'''

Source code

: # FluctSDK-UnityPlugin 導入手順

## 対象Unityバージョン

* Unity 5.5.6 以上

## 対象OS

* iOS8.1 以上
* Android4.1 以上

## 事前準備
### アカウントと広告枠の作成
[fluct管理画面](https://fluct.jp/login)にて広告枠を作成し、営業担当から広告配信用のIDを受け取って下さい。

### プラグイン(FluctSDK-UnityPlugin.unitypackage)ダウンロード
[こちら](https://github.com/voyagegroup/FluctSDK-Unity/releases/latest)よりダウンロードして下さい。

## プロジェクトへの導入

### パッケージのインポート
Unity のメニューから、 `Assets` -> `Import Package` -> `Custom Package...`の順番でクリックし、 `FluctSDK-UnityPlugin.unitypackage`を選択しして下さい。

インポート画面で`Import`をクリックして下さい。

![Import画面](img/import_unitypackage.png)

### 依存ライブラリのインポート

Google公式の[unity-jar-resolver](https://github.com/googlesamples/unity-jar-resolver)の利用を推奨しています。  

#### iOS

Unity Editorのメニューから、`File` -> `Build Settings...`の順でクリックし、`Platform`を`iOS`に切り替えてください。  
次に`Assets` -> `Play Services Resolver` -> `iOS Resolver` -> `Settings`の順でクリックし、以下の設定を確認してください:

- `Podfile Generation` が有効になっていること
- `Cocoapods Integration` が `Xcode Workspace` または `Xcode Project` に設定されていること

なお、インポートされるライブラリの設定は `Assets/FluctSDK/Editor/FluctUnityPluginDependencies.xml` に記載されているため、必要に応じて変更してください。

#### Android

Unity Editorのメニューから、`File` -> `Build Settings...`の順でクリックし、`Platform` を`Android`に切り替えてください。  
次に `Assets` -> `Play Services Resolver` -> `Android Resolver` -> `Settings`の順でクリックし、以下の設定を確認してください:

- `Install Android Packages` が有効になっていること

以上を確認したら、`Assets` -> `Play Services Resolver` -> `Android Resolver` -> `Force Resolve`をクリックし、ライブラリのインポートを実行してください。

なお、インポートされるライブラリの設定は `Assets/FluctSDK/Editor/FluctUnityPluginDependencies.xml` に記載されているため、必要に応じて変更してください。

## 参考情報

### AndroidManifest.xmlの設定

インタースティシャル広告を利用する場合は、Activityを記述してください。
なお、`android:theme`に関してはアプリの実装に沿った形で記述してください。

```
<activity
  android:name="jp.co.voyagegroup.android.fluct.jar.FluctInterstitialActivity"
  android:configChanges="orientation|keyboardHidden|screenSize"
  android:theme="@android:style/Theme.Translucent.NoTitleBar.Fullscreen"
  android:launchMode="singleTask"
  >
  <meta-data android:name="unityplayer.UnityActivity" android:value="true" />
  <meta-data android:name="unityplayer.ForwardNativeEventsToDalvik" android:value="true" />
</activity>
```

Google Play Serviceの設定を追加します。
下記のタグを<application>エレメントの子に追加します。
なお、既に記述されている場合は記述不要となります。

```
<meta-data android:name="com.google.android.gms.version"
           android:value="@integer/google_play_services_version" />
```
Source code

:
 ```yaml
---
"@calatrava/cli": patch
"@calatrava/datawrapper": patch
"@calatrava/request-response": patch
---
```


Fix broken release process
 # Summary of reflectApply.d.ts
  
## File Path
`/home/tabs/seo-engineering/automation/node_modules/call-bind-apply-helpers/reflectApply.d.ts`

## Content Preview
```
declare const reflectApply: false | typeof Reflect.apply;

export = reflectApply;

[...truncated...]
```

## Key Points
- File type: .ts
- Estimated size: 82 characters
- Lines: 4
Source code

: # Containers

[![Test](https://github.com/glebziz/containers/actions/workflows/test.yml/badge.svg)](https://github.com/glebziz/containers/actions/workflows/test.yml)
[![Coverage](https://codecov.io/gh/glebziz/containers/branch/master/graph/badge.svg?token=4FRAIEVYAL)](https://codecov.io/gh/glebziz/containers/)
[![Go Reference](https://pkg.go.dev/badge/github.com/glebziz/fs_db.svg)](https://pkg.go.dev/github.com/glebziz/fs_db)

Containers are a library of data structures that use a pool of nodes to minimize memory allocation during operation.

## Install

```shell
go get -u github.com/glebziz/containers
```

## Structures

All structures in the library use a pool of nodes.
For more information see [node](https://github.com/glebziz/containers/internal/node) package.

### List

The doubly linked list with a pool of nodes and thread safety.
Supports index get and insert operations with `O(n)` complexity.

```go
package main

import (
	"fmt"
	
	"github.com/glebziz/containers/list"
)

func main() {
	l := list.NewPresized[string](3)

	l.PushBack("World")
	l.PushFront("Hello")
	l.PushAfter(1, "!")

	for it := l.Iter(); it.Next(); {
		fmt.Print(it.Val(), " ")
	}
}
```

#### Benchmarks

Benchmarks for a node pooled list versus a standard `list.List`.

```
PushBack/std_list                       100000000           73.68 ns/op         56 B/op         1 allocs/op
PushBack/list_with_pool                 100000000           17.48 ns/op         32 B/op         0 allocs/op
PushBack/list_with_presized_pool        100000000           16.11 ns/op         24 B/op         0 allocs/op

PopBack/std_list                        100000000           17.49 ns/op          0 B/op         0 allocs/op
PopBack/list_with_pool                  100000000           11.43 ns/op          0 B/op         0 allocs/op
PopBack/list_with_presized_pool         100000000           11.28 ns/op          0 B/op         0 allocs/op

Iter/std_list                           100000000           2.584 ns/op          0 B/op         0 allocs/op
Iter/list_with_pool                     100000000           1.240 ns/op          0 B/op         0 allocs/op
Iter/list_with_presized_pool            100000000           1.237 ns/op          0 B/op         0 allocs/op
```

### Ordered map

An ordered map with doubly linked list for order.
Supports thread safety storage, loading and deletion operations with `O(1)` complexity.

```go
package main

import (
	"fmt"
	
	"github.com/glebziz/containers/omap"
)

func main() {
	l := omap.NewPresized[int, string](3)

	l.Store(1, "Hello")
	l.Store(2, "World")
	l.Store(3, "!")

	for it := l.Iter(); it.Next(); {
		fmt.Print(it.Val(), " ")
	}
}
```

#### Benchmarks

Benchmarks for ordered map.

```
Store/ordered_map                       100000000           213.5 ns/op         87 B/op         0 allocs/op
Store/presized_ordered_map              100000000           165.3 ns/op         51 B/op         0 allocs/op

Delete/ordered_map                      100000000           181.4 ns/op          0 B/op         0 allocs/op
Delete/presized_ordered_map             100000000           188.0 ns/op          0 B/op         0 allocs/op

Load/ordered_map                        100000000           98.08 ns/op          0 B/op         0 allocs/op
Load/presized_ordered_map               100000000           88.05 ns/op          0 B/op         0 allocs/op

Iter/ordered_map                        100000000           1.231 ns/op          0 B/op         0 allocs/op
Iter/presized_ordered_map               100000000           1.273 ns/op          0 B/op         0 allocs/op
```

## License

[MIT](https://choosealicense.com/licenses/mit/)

'''
'''

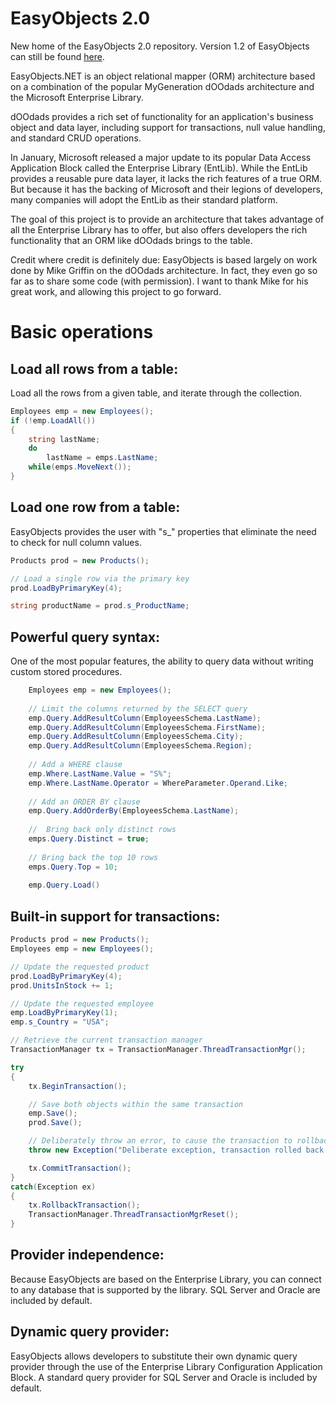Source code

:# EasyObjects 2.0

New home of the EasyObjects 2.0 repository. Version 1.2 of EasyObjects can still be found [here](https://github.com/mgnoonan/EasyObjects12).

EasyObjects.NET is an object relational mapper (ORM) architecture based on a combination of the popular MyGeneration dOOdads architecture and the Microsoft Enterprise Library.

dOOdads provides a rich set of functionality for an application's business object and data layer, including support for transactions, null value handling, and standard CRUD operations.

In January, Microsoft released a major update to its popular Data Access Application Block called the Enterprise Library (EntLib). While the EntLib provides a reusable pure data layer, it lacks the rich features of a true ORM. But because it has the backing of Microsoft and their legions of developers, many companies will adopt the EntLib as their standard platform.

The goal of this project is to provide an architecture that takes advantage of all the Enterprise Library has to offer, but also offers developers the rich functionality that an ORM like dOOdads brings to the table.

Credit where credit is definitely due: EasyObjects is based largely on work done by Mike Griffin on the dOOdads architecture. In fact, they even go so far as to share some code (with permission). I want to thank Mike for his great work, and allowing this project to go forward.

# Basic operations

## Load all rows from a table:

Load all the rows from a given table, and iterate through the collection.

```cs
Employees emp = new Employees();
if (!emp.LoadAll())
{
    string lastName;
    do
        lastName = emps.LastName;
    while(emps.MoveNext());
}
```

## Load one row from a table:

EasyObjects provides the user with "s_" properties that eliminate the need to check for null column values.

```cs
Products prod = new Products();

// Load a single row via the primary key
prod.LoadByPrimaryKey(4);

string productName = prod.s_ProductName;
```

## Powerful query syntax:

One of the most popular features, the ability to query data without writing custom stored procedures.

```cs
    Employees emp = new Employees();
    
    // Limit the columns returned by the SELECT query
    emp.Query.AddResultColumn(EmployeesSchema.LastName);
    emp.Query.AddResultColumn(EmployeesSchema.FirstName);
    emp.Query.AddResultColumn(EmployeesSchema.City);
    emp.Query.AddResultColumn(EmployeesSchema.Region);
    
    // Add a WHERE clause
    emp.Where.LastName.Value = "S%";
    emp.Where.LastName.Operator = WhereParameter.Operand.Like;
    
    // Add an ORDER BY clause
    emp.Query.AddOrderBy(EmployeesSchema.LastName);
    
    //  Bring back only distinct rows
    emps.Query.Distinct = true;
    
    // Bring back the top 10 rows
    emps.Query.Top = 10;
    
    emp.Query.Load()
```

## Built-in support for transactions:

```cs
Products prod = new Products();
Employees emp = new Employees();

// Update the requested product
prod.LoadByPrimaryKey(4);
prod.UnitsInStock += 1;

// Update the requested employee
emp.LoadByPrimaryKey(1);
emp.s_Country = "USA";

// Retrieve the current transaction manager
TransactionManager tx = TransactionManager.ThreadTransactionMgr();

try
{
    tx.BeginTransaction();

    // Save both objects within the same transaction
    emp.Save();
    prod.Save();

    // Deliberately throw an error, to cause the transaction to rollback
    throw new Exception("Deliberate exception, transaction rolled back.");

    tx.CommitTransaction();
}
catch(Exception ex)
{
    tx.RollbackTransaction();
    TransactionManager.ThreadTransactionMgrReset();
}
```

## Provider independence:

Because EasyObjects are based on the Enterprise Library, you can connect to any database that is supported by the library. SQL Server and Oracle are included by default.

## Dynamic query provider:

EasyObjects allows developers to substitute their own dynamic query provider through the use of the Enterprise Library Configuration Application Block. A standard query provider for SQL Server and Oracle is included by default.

'''

Work request:
Among the lines above, find those containing the word "TransactionManager" and copy each.

Solved exercise:
TransactionManager tx = TransactionManager.ThreadTransactionMgr();
    TransactionManager.ThreadTransactionMgrReset();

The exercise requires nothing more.